Sono stati scritti due articoli in proposito che divergono nelle loro opinioni,ma che risultano essere molto interessanti.
Il primo lo scrive l’Economist,l’altro,un ex giornalista dell’Economist, Chris Anderson.
Il fattore in comune dei due articoli, è che negli ultimi anni gli utenti della rete si sono abituati ad abbuffarsi gratis: notizie, musica, email e persino connessioni a banda larga.
Tutto questo ha causato licenziamenti e domande su come e se farsi pagare i servizi.
Secondo il primo articolo che ho letto,internet viene definita una specie di bolla che poi è scoppiata.Nel senso che inizialmente le aziende regalavano servizi e contenuti online, sperando che sarebbero poi riuscite a monetizzare i milioni di utenti vendendo pubblicità.
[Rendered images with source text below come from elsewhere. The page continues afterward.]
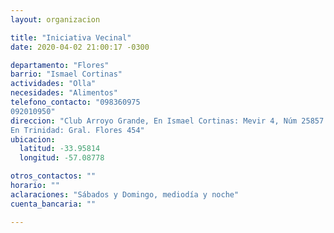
 ```yaml
---
layout: organizacion

title: "Iniciativa Vecinal"
date: 2020-04-02 21:00:17 -0300

departamento: "Flores"
barrio: "Ismael Cortinas"
actividades: "Olla"
necesidades: "Alimentos"
telefono_contacto: "098360975
092010950"
direccion: "Club Arroyo Grande, En Ismael Cortinas: Mevir 4, Núm 25857
En Trinidad: Gral. Flores 454"
ubicacion:
  latitud: -33.95814
  longitud: -57.08778

otros_contactos: ""
horario: ""
aclaraciones: "Sábados y Domingo, mediodía y noche"
cuenta_bancaria: ""

---
```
Ma poichè le cose non sono andate proprio così,le stesse aziende hanno provato altri modelli, come l’accesso a pagamento, ma raramente ha funzionato. Poi nel 2004 tutto è ricominciato con la quotazione in borsa di Google, che ha dato il via ad una nuova bolla del web 2.0. La caccia all’utente è ricominciata, sono nati MySpace, You Tube, Facebook e ora Twitter. Anche qui sono stati offerti servizi gratuiti per attirare visitatori che avrebbero prodotto ricavi pubblicitari. Ma ancora una volta ci si è resi conto che il numero delle aziende che possono mantenersi con la pubblicità su internet è esiguo.Quindi queste ultime, sono ricorse non solo ai licenziamenti, ma anche a farsi pagare per contenuti e servizi, e a farsi comprare (MySpace e You Tube per esepio, da News Corporation e da Google). Ovvio è, che le aziende hanno facilità ad accedere alla rete e ad attrarre utenti, ma quelle che nell’immediato sperano di trovare un modello redditizio, rischiano di rimanere indietro. Le conclusioni dell’Economist sono che ora come ora, la pubblicità non basta. Contenuti e servizi gratuiti sono stati un’idea interessante, ma la realtà, ci dice che prima o poi qualcuno dovrà pagare il conto.
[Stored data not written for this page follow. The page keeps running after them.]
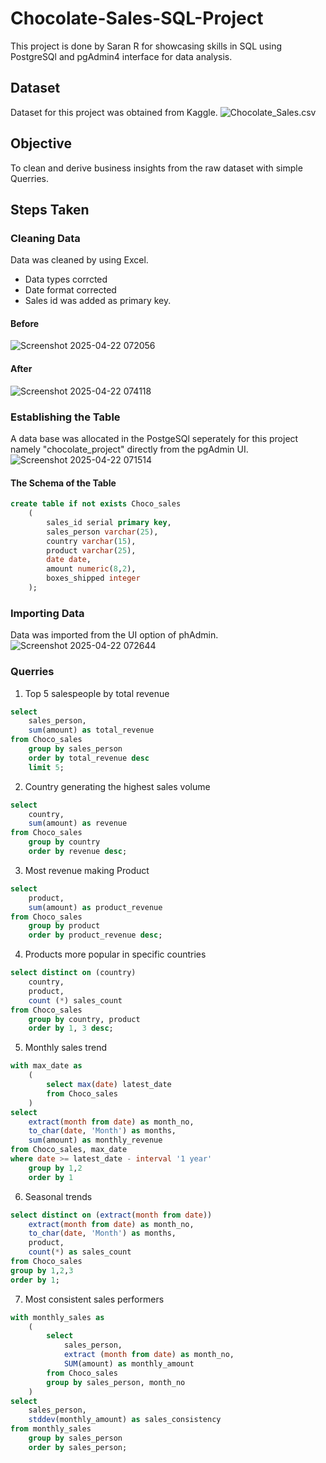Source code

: # Chocolate-Sales-SQL-Project
This project is done by Saran R for showcasing skills in SQL using PostgreSQl and pgAdmin4 interface for data analysis.

## Dataset
Dataset for this project was obtained from Kaggle.
![Chocolate_Sales.csv](https://www.kaggle.com/datasets/atharvasoundankar/chocolate-sales)

## Objective
To clean and derive business insights from the raw dataset with simple Querries.

## Steps Taken
### Cleaning Data
Data was cleaned by using Excel.
- Data types corrcted
- Date format corrected
- Sales id was added as primary key.
#### Before
![Screenshot 2025-04-22 072056](https://github.com/user-attachments/assets/f71c7657-9b7c-488b-833a-a60a8478ea55)
#### After
![Screenshot 2025-04-22 074118](https://github.com/user-attachments/assets/23b6d170-828b-41f5-a39f-0b4edc44b05c)

### Establishing the Table
A data base was allocated in the PostgeSQl seperately for this project namely "chocolate_project" directly from the pgAdmin UI.
![Screenshot 2025-04-22 071514](https://github.com/user-attachments/assets/6f627971-8b05-4ed7-a444-299d813808cf)

#### The Schema of the Table
```sql
create table if not exists Choco_sales
	(
		sales_id serial primary key,
		sales_person varchar(25),
		country varchar(15),
		product varchar(25),
		date date,
		amount numeric(8,2),
		boxes_shipped integer
	);
```

### Importing Data 
Data was imported from the UI option of phAdmin.
![Screenshot 2025-04-22 072644](https://github.com/user-attachments/assets/fc16cc3e-b007-4b75-ad20-786efdcbb275)

### Querries
1. Top 5 salespeople by total revenue
```sql
select 
	sales_person,
	sum(amount) as total_revenue
from Choco_sales
	group by sales_person
	order by total_revenue desc
	limit 5;
```
2. Country generating the highest sales volume
```sql
select
	country,
	sum(amount) as revenue
from Choco_sales
	group by country
	order by revenue desc;

```
3. Most revenue making Product
```sql
select
	product,
	sum(amount) as product_revenue
from Choco_sales
	group by product
	order by product_revenue desc;
```
4. Products more popular in specific countries
```sql
select distinct on (country)
	country,
	product,
	count (*) sales_count
from Choco_sales
	group by country, product
	order by 1, 3 desc;
```
5. Monthly sales trend
```sql
with max_date as 
	(
		select max(date) latest_date
		from Choco_sales
	)
select 
	extract(month from date) as month_no,
	to_char(date, 'Month') as months,
	sum(amount) as monthly_revenue
from Choco_sales, max_date
where date >= latest_date - interval '1 year'
	group by 1,2
	order by 1
```
6. Seasonal trends
```sql
select distinct on (extract(month from date))
	extract(month from date) as month_no,
	to_char(date, 'Month') as months,
	product,
	count(*) as sales_count
from Choco_sales
group by 1,2,3
order by 1;
```
7. Most consistent sales performers
```sql
with monthly_sales as 
	(
	    select 
	        sales_person,
	        extract (month from date) as month_no,
	        SUM(amount) as monthly_amount
	    from Choco_sales
	    group by sales_person, month_no
	)
select 
	sales_person,
	stddev(monthly_amount) as sales_consistency
from monthly_sales
	group by sales_person
	order by sales_person;
```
Di diversa opinione è Anderson. Egli sostiene che non ci sono le prove che la pubblicità sia un modello fallimentare. La crisi, è vero, ha rallentato la sua espansione, ma la situazione è ancora buona. Anderson spiega che la gratuità online non riguarda solo la pubblicità. La grande novità seguita alla crisi, è stata l’arrivo del freemium (free+premium), in cui servizi e prodotti sono offerti gratis nella versione di base e a pagamento in quella avanzata. Basti pensare a Flickr e aFlickr Pro, ai giochi online e persino al sito dell’Economist.
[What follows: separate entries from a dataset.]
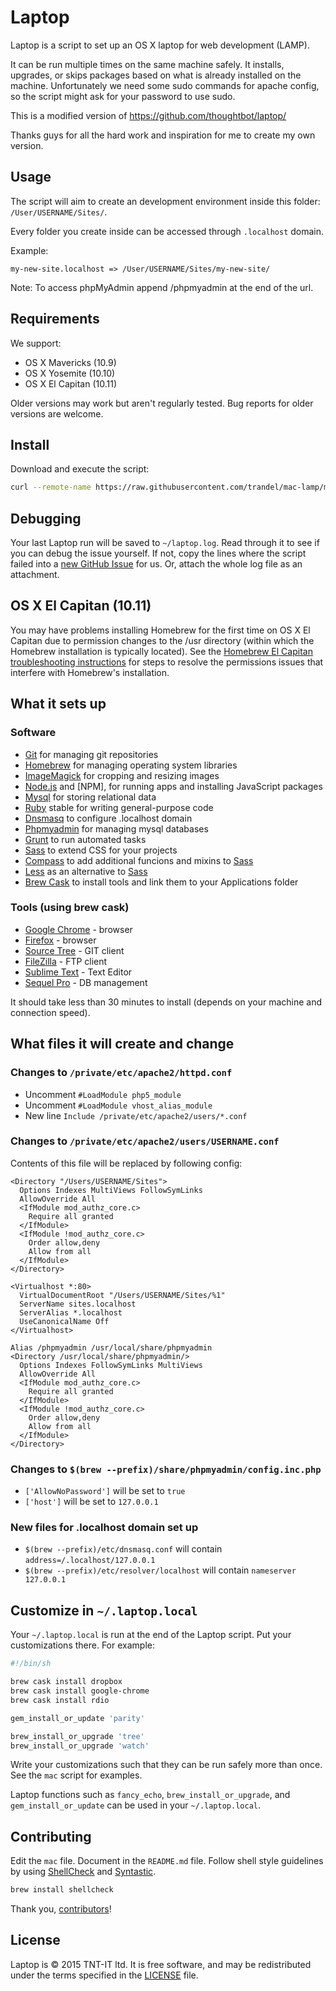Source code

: Laptop
======

Laptop is a script to set up an OS X laptop for web development (LAMP).

It can be run multiple times on the same machine safely.
It installs, upgrades, or skips packages
based on what is already installed on the machine.
Unfortunately we need some sudo commands for apache config, so the script might ask for your password to use sudo.

This is a modified version of https://github.com/thoughtbot/laptop/

Thanks guys for all the hard work and inspiration for me to create my own version.

Usage
-----

The script will aim to create an development environment inside this folder:
`/User/USERNAME/Sites/`.

Every folder you create inside can be accessed through `.localhost` domain.

Example:

`my-new-site.localhost => /User/USERNAME/Sites/my-new-site/`

Note: To access phpMyAdmin append /phpmyadmin at the end of the url.

Requirements
------------

We support:

* OS X Mavericks (10.9)
* OS X Yosemite (10.10)
* OS X El Capitan (10.11)

Older versions may work but aren't regularly tested. Bug reports for older
versions are welcome.

Install
-------

Download and execute the script:

```sh
curl --remote-name https://raw.githubusercontent.com/trandel/mac-lamp/master/mac && sh mac 2>&1 | tee ~/laptop.log
```

Debugging
---------

Your last Laptop run will be saved to `~/laptop.log`.
Read through it to see if you can debug the issue yourself.
If not, copy the lines where the script failed into a
[new GitHub Issue](https://github.com/trandel/mac-lamp/issues/new) for us.
Or, attach the whole log file as an attachment.

OS X El Capitan (10.11)
-----------------------

You may have problems installing Homebrew for the first time on OS X El
Capitan due to permission changes to the /usr directory (within which the Homebrew
installation is typically located). See the [Homebrew El Capitan troubleshooting instructions](https://github.com/Homebrew/homebrew/blob/master/share/doc/homebrew/El_Capitan_and_Homebrew.md)
for steps to resolve the permissions issues that interfere with Homebrew's
installation.

What it sets up
---------------

### Software

* [Git] for managing git repositories
* [Homebrew] for managing operating system libraries
* [ImageMagick] for cropping and resizing images
* [Node.js] and [NPM], for running apps and installing JavaScript packages
* [Mysql] for storing relational data
* [Ruby] stable for writing general-purpose code
* [Dnsmasq] to configure .localhost domain
* [Phpmyadmin] for managing mysql databases
* [Grunt] to run automated tasks
* [Sass] to extend CSS for your projects
* [Compass] to add additional funcions and mixins to [Sass]
* [Less] as an alternative to [Sass]
* [Brew Cask] to install tools and link them to your Applications folder

[Git]: https://git-scm.com/
[Homebrew]: http://brew.sh/
[ImageMagick]: http://www.imagemagick.org/
[Node.js]: http://nodejs.org/
[Mysql]: https://www.mysql.com/
[Ruby]: https://www.ruby-lang.org/en/
[Dnsmasq]: http://www.thekelleys.org.uk/dnsmasq/doc.html
[Phpmyadmin]: http://www.phpmyadmin.net
[Grunt]: http://gruntjs.com/
[Sass]: http://sass-lang.com/
[Compass]: http://compass-style.org/
[Less]: http://lesscss.org/
[Brew Cask]: http://caskroom.io/

### Tools (using brew cask)

* [Google Chrome] - browser
* [Firefox] - browser
* [Source Tree] - GIT client
* [FileZilla] - FTP client
* [Sublime Text] - Text Editor
* [Sequel Pro] - DB management

[Google Chrome]: https://www.google.com/chrome/browser/desktop/index.html
[Firefox]: https://www.mozilla.org/en-US/firefox/desktop/
[Source Tree]: https://www.sourcetreeapp.com/
[FileZilla]: https://filezilla-project.org/
[Sublime Text]: http://www.sublimetext.com/
[Sequel Pro]: http://www.sequelpro.com/

It should take less than 30 minutes to install (depends on your machine and connection speed).

What files it will create and change
------------------------------------

### Changes to `/private/etc/apache2/httpd.conf`
* Uncomment `#LoadModule php5_module`
* Uncomment `#LoadModule vhost_alias_module`
* New line `Include /private/etc/apache2/users/*.conf`

### Changes to `/private/etc/apache2/users/USERNAME.conf`
Contents of this file will be replaced by following config:
```ApacheConf
<Directory "/Users/USERNAME/Sites">
  Options Indexes MultiViews FollowSymLinks
  AllowOverride All
  <IfModule mod_authz_core.c>
    Require all granted
  </IfModule>
  <IfModule !mod_authz_core.c>
    Order allow,deny
    Allow from all
  </IfModule>
</Directory>

<Virtualhost *:80>
  VirtualDocumentRoot "/Users/USERNAME/Sites/%1"
  ServerName sites.localhost
  ServerAlias *.localhost
  UseCanonicalName Off
</Virtualhost>

Alias /phpmyadmin /usr/local/share/phpmyadmin
<Directory /usr/local/share/phpmyadmin/>
  Options Indexes FollowSymLinks MultiViews
  AllowOverride All
  <IfModule mod_authz_core.c>
    Require all granted
  </IfModule>
  <IfModule !mod_authz_core.c>
    Order allow,deny
    Allow from all
  </IfModule>
</Directory>
```

### Changes to `$(brew --prefix)/share/phpmyadmin/config.inc.php`
* `['AllowNoPassword']` will be set to `true`
* `['host']` will be set to `127.0.0.1`

### New files for .localhost domain set up
* `$(brew --prefix)/etc/dnsmasq.conf` will contain `address=/.localhost/127.0.0.1`
* `$(brew --prefix)/etc/resolver/localhost` will contain `nameserver 127.0.0.1`

Customize in `~/.laptop.local`
------------------------------

Your `~/.laptop.local` is run at the end of the Laptop script.
Put your customizations there.
For example:

```sh
#!/bin/sh

brew cask install dropbox
brew cask install google-chrome
brew cask install rdio

gem_install_or_update 'parity'

brew_install_or_upgrade 'tree'
brew_install_or_upgrade 'watch'
```

Write your customizations such that they can be run safely more than once.
See the `mac` script for examples.

Laptop functions such as `fancy_echo`,
`brew_install_or_upgrade`, and
`gem_install_or_update`
can be used in your `~/.laptop.local`.


Contributing
------------

Edit the `mac` file.
Document in the `README.md` file.
Follow shell style guidelines by using [ShellCheck] and [Syntastic].

```sh
brew install shellcheck
```

[ShellCheck]: http://www.shellcheck.net/about.html
[Syntastic]: https://github.com/scrooloose/syntastic

Thank you, [contributors]!

[contributors]: https://github.com/trandel/mac-lamp/graphs/contributors

License
-------

Laptop is © 2015 TNT-IT ltd.
It is free software,
and may be redistributed under the terms specified in the [LICENSE] file.

[LICENSE]: LICENSE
La sua è un importante riflessione, che mette in imbarazzo, forse, il quotidiano britannico definendolo “accecato dal disprezzo”, a tal punto da non accorgersi che l’idea di offrire contenuti gratis finanziandoli con la pubblicità è vecchia di quasi un secolo. E’ alla base della radio e della tv. E della maggior parte dei siti di informazione, compresi settimanali e quotidiani.
E dato che “ciò sembra funzionare alla grande”-dice-, anche l’Economist dovrebbe provarlo!